The Maximum Likelihood is a fundamental concept in statistics that shows us the set of parameters that maximizes the likelihood function. The likelihood function measures the goodness of fit of a statistical model to a sample of data for given values of the unknown parameters.

It plays a key role in statistical inference. The method of maximum likelihood corresponds to many well-known estimation methods in statistics. For example, one may be interested in the heights of adult female penguins, but be unable to measure the height of every single penguin in a population due to cost or time constraints. Assuming that the heights are normally (Gaussian) distributed, the mean and variance can be estimated with MLE while only knowing the heights of some sample of the overall population.


## Normal Distribution

The normal distribution, also known as the Gaussian distribution, is a continuous probability distribution that has a bell-shaped probability density function, known as the Gaussian function or informally as the bell curve.

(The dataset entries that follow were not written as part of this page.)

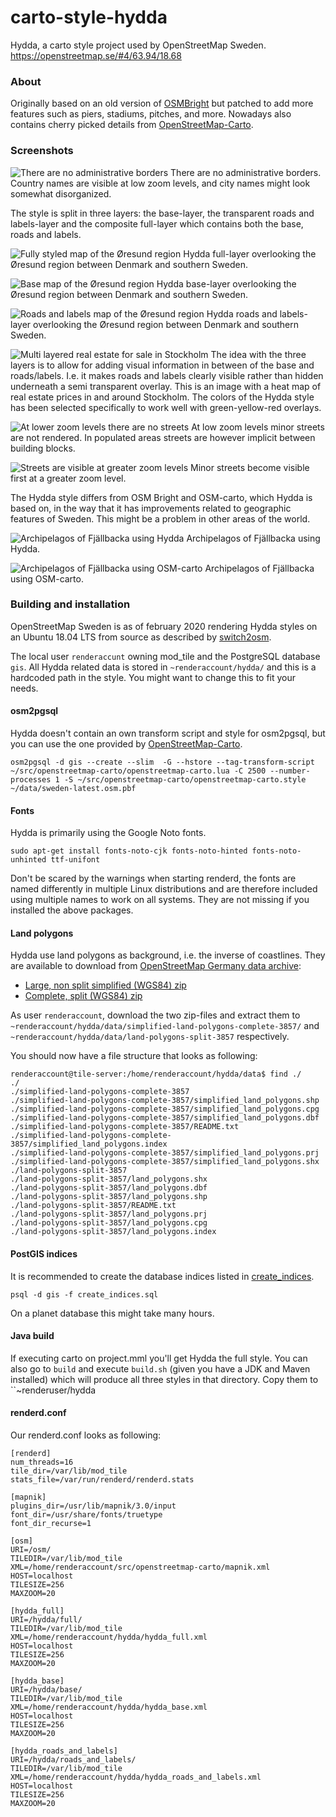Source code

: carto-style-hydda
====================

Hydda, a carto style project used by OpenStreetMap Sweden.
https://openstreetmap.se/#4/63.94/18.68

### About

Originally based on an old version of [OSMBright](https://github.com/mapbox/osm-bright) but patched to add more features such as piers, stadiums, pitches, and more. Nowadays also contains cherry picked details from [OpenStreetMap-Carto](https://github.com/gravitystorm/openstreetmap-carto).  

### Screenshots

![There are no administrative borders](https://raw.githubusercontent.com/karlwettin/carto-style-hydda/master/docs/screenshots/countries.png)
There are no administrative borders. Country names are visible at low zoom levels, and city names might look somewhat disorganized.

The style is split in three layers: the base-layer, the transparent roads and labels-layer and the composite full-layer which contains both the base, roads and labels.

![Fully styled map of the Øresund region](https://raw.githubusercontent.com/karlwettin/carto-style-hydda/master/docs/screenshots/full_oresund.png)
Hydda full-layer overlooking the Øresund region between Denmark and southern Sweden.

![Base map of the Øresund region](https://raw.githubusercontent.com/karlwettin/carto-style-hydda/master/docs/screenshots/base_oresund.png)
Hydda base-layer overlooking the Øresund region between Denmark and southern Sweden.

![Roads and labels map of the Øresund region](https://raw.githubusercontent.com/karlwettin/carto-style-hydda/master/docs/screenshots/roads_and_labels_oresund.png)
Hydda roads and labels-layer overlooking the Øresund region between Denmark and southern Sweden.
 
![Multi layered real estate for sale in Stockholm](https://raw.githubusercontent.com/karlwettin/carto-style-hydda/master/docs/screenshots/real_estate_stockholm.png)
The idea with the three layers is to allow for adding visual information in between of the base and roads/labels. I.e. it makes roads and labels clearly visible rather than hidden underneath a semi transparent overlay. This is an image with a heat map of real estate prices in and around Stockholm. The colors of the Hydda style has been selected specifically to work well with green-yellow-red overlays.

![At lower zoom levels there are no streets](https://raw.githubusercontent.com/karlwettin/carto-style-hydda/master/docs/screenshots/no_streets.png)
At low zoom levels minor streets are not rendered. In populated areas streets are however implicit between building blocks. 

![Streets are visible at greater zoom levels](https://raw.githubusercontent.com/karlwettin/carto-style-hydda/master/docs/screenshots/streets.png)
Minor streets become visible first at a greater zoom level.

The Hydda style differs from OSM Bright and OSM-carto, which Hydda is based on, in the way that it has improvements related to geographic features of Sweden. This might be a problem in other areas of the world.
 
![Archipelagos of Fjällbacka using Hydda](https://raw.githubusercontent.com/karlwettin/carto-style-hydda/master/docs/screenshots/archipelagos_hydda.png)
Archipelagos of Fjällbacka using Hydda.

![Archipelagos of Fjällbacka using OSM-carto](https://raw.githubusercontent.com/karlwettin/carto-style-hydda/master/docs/screenshots/archipelagos_osm.png)
Archipelagos of Fjällbacka using OSM-carto.

### Building and installation
OpenStreetMap Sweden is as of february 2020 rendering Hydda styles on an Ubuntu 18.04 LTS from source as described by [switch2osm](https://switch2osm.org/serving-tiles/manually-building-a-tile-server-18-04-lts/).

The local user ``renderaccunt`` owning mod_tile and the PostgreSQL database ``gis``. 
All Hydda related data is stored in ``~renderaccount/hydda/`` and this is a hardcoded path in the style. You might want to change this to fit your needs.


#### osm2pgsql
Hydda doesn't contain an own transform script and style for osm2pgsql, but you can use the one provided by [OpenStreetMap-Carto](https://github.com/gravitystorm/openstreetmap-carto).

``osm2pgsql -d gis --create --slim  -G --hstore --tag-transform-script ~/src/openstreetmap-carto/openstreetmap-carto.lua -C 2500 --number-processes 1 -S ~/src/openstreetmap-carto/openstreetmap-carto.style ~/data/sweden-latest.osm.pbf``

#### Fonts
Hydda is primarily using the Google Noto fonts.

``sudo apt-get install fonts-noto-cjk fonts-noto-hinted fonts-noto-unhinted ttf-unifont``

Don't be scared by the warnings when starting renderd, the fonts are named differently in multiple Linux distributions
and are therefore included using multiple names to work on all systems. They are not missing if you installed the above packages.

#### Land polygons
Hydda use land polygons as background, i.e. the inverse of coastlines. They are available to download from [OpenStreetMap Germany data archive](https://osmdata.openstreetmap.de/data/land-polygons.html):

* [Large, non split simplified (WGS84) zip](https://osmdata.openstreetmap.de/download/simplified-land-polygons-complete-3857.zip)
* [Complete, split (WGS84) zip](https://osmdata.openstreetmap.de/download/land-polygons-split-3857.zip)

As user ``renderaccount``, download the two zip-files and extract them to ``~renderaccount/hydda/data/simplified-land-polygons-complete-3857/`` and ``~renderaccount/hydda/data/land-polygons-split-3857`` respectively. 

You should now have a file structure that looks as following:

```
renderaccount@tile-server:/home/renderaccount/hydda/data$ find ./
./
./simplified-land-polygons-complete-3857
./simplified-land-polygons-complete-3857/simplified_land_polygons.shp
./simplified-land-polygons-complete-3857/simplified_land_polygons.cpg
./simplified-land-polygons-complete-3857/simplified_land_polygons.dbf
./simplified-land-polygons-complete-3857/README.txt
./simplified-land-polygons-complete-3857/simplified_land_polygons.index
./simplified-land-polygons-complete-3857/simplified_land_polygons.prj
./simplified-land-polygons-complete-3857/simplified_land_polygons.shx
./land-polygons-split-3857
./land-polygons-split-3857/land_polygons.shx
./land-polygons-split-3857/land_polygons.dbf
./land-polygons-split-3857/land_polygons.shp
./land-polygons-split-3857/README.txt
./land-polygons-split-3857/land_polygons.prj
./land-polygons-split-3857/land_polygons.cpg
./land-polygons-split-3857/land_polygons.index
```

#### PostGIS indices
It is recommended to create the database indices listed in [create_indices](https://raw.githubusercontent.com/karlwettin/carto-style-hydda/master/create_indices.sql).

``psql -d gis -f create_indices.sql``

On a planet database this might take many hours.

#### Java build
If executing carto on project.mml you'll get Hydda the full style. You can also go to ``build`` and execute ``build.sh`` (given you have a JDK and Maven installed) which will produce all three styles in that directory. Copy them to ``~renderuser/hydda 

#### renderd.conf
Our renderd.conf looks as following:

```
[renderd]
num_threads=16
tile_dir=/var/lib/mod_tile
stats_file=/var/run/renderd/renderd.stats

[mapnik]
plugins_dir=/usr/lib/mapnik/3.0/input
font_dir=/usr/share/fonts/truetype
font_dir_recurse=1

[osm]
URI=/osm/
TILEDIR=/var/lib/mod_tile
XML=/home/renderaccount/src/openstreetmap-carto/mapnik.xml
HOST=localhost
TILESIZE=256
MAXZOOM=20

[hydda_full]
URI=/hydda/full/
TILEDIR=/var/lib/mod_tile
XML=/home/renderaccount/hydda/hydda_full.xml
HOST=localhost
TILESIZE=256
MAXZOOM=20

[hydda_base]
URI=/hydda/base/
TILEDIR=/var/lib/mod_tile
XML=/home/renderaccount/hydda/hydda_base.xml
HOST=localhost
TILESIZE=256
MAXZOOM=20

[hydda_roads_and_labels]
URI=/hydda/roads_and_labels/
TILEDIR=/var/lib/mod_tile
XML=/home/renderaccount/hydda/hydda_roads_and_labels.xml
HOST=localhost
TILESIZE=256
MAXZOOM=20
```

In the case of a single variable, the distribution can be specified by two parameters: mean ($\mu$) and variance ($\sigma^2$). If a random variable X follows the normal distribution, we write:

$$ X \sim N(\mu,\sigma^2) $$

The probability density of the normal distribution is

$$ f(x \mid \mu, \sigma^2) = \frac{1}{\sqrt{2\pi\sigma^2}} e^{ -\frac{(x-\mu)^2}{2\sigma^2} } $$

where:

- $\mu$ is the mean or expectation of the distribution (and also its median and mode),
- $\sigma$ is the standard deviation, and
- $\sigma^2$ is the variance.

## Maximum Likelihood Estimation (MLE)

Suppose we have a sample of $n$ observations $\{x_1, x_2, ..., x_n\}$ that are independently and identically distributed (i.i.d.) as Normal$(\mu, \sigma^2)$, and we want to estimate the parameters $\mu$ and $\sigma^2$.

The likelihood function is given by:

$$ L(\mu, \sigma^2 \mid x) = f(x_1, x_2, ..., x_n \mid \mu, \sigma^2) = \prod_{i=1}^{n} \frac{1}{\sqrt{2\pi\sigma^2}} e^{ -\frac{(x_i-\mu)^2}{2\sigma^2} } $$

The maximum likelihood estimates (MLEs) are the values of $\mu$ and $\sigma^2$ that maximize the likelihood function.

It can be shown that the MLEs are:

$$ \hat{\mu} = \frac{1}{n} \sum_{i=1}^{n} x_i $$

and

$$ \hat{\sigma^2} = \frac{1}{n} \sum_{i=1}^{n} (x_i - \hat{\mu})^2 $$

which are just the sample mean and variance, respectively.

## References

1. Casella, G., Berger, R.L. (2002). Statistical Inference. Duxbury.
2. Cramér, H. (1999). Mathematical Methods of Statistics. Princeton University Press.
3. Fisher, R.A. (1921). On the 'probable error' of a coefficient of correlation deduced from a small sample. Metron.
4. Fisher, R.A. (1922). On the mathematical foundations of theoretical statistics. Philosophical Transactions of the Royal Society of London A. 222.
5. Neyman, J., Pearson, E.S. (1933). On the problem of the most efficient tests of statistical hypotheses. Philosophical Transactions of the Royal Society of London. Series A. 231.